[EXERCISE OBJECTIVE] Of the entries below, restate word for word only the section that runs from the line with "Non possono partecipare" to the line with "Permessi di gara", counting both ends.

[SUPPLIED MATERIAL]

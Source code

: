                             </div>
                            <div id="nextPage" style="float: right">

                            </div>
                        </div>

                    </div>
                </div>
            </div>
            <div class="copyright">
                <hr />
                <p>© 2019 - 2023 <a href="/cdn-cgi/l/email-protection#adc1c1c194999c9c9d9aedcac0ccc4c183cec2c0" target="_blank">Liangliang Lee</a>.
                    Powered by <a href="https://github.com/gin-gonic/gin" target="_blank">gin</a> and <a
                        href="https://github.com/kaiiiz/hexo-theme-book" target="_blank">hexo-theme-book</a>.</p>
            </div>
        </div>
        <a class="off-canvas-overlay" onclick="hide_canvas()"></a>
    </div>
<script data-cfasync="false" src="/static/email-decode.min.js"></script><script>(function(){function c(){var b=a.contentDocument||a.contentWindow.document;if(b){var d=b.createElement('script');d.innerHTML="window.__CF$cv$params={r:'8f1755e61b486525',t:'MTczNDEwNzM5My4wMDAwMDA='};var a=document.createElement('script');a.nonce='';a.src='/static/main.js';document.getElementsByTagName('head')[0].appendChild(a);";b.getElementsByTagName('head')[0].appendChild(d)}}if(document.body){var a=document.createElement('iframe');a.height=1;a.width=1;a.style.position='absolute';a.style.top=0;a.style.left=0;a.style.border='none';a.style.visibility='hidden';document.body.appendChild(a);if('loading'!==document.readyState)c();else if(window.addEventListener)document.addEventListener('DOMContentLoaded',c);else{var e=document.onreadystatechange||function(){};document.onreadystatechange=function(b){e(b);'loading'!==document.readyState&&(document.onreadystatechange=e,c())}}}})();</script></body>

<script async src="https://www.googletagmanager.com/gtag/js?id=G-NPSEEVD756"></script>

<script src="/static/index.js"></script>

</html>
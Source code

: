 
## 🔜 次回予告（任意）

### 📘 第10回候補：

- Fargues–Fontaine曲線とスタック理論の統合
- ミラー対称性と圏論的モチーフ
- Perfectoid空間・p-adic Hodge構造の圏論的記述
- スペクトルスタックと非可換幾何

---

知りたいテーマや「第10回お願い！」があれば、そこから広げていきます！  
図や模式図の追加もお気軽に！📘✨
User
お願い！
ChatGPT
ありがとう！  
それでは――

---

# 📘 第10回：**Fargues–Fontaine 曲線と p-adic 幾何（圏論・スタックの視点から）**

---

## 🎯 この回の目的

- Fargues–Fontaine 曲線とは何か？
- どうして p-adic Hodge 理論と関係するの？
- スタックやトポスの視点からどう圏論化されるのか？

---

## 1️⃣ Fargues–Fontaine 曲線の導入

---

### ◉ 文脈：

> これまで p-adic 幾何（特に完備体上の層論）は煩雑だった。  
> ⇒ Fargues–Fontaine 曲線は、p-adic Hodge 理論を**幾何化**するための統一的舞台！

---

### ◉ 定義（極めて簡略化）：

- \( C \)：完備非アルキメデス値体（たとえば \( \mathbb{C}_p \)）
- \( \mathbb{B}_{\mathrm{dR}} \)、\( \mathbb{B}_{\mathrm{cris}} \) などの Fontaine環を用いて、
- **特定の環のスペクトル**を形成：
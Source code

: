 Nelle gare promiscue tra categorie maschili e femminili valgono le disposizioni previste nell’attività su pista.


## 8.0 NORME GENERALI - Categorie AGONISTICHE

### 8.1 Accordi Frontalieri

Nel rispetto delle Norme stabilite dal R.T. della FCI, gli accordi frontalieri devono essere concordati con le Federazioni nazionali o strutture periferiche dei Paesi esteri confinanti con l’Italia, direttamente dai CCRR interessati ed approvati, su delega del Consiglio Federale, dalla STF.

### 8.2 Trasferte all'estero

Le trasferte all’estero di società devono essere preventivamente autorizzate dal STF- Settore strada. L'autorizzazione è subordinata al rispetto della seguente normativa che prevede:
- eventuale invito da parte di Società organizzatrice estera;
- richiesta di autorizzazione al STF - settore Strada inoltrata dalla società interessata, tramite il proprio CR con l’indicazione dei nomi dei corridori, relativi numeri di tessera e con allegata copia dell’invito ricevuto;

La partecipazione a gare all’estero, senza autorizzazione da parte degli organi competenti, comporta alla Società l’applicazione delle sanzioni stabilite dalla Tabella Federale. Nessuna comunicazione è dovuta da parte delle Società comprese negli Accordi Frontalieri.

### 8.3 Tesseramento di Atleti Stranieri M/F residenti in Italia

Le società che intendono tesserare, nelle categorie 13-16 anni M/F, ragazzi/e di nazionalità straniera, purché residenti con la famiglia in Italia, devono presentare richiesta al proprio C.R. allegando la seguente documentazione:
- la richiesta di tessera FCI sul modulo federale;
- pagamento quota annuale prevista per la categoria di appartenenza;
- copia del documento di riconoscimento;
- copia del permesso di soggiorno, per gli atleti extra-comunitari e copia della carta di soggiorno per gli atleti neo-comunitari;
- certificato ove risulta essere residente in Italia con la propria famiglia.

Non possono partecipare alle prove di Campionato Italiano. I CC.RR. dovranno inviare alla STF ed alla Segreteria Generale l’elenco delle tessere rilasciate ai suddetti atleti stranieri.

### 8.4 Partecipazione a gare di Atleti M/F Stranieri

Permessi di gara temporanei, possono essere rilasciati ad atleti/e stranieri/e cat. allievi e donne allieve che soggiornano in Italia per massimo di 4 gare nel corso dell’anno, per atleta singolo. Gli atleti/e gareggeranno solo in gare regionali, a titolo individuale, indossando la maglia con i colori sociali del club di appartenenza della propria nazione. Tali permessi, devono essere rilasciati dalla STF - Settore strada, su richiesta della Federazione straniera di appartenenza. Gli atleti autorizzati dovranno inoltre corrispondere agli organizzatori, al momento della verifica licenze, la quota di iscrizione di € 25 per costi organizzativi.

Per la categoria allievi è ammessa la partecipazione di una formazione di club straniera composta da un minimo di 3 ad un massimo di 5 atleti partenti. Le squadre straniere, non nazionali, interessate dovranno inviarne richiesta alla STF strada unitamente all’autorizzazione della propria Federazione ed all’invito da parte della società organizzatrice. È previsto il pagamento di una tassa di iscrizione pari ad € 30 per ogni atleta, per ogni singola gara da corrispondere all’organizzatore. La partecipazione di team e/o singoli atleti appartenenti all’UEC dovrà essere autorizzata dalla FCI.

[RESPONSE FOR THIS EXERCISE]
Non possono partecipare alle prove di Campionato Italiano. I CC.RR. dovranno inviare alla STF ed alla Segreteria Generale l’elenco delle tessere rilasciate ai suddetti atleti stranieri.

### 8.4 Partecipazione a gare di Atleti M/F Stranieri

Permessi di gara temporanei, possono essere rilasciati ad atleti/e stranieri/e cat. allievi e donne allieve che soggiornano in Italia per massimo di 4 gare nel corso dell’anno, per atleta singolo. Gli atleti/e gareggeranno solo in gare regionali, a titolo individuale, indossando la maglia con i colori sociali del club di appartenenza della propria nazione. Tali permessi, devono essere rilasciati dalla STF - Settore strada, su richiesta della Federazione straniera di appartenenza. Gli atleti autorizzati dovranno inoltre corrispondere agli organizzatori, al momento della verifica licenze, la quota di iscrizione di € 25 per costi organizzativi.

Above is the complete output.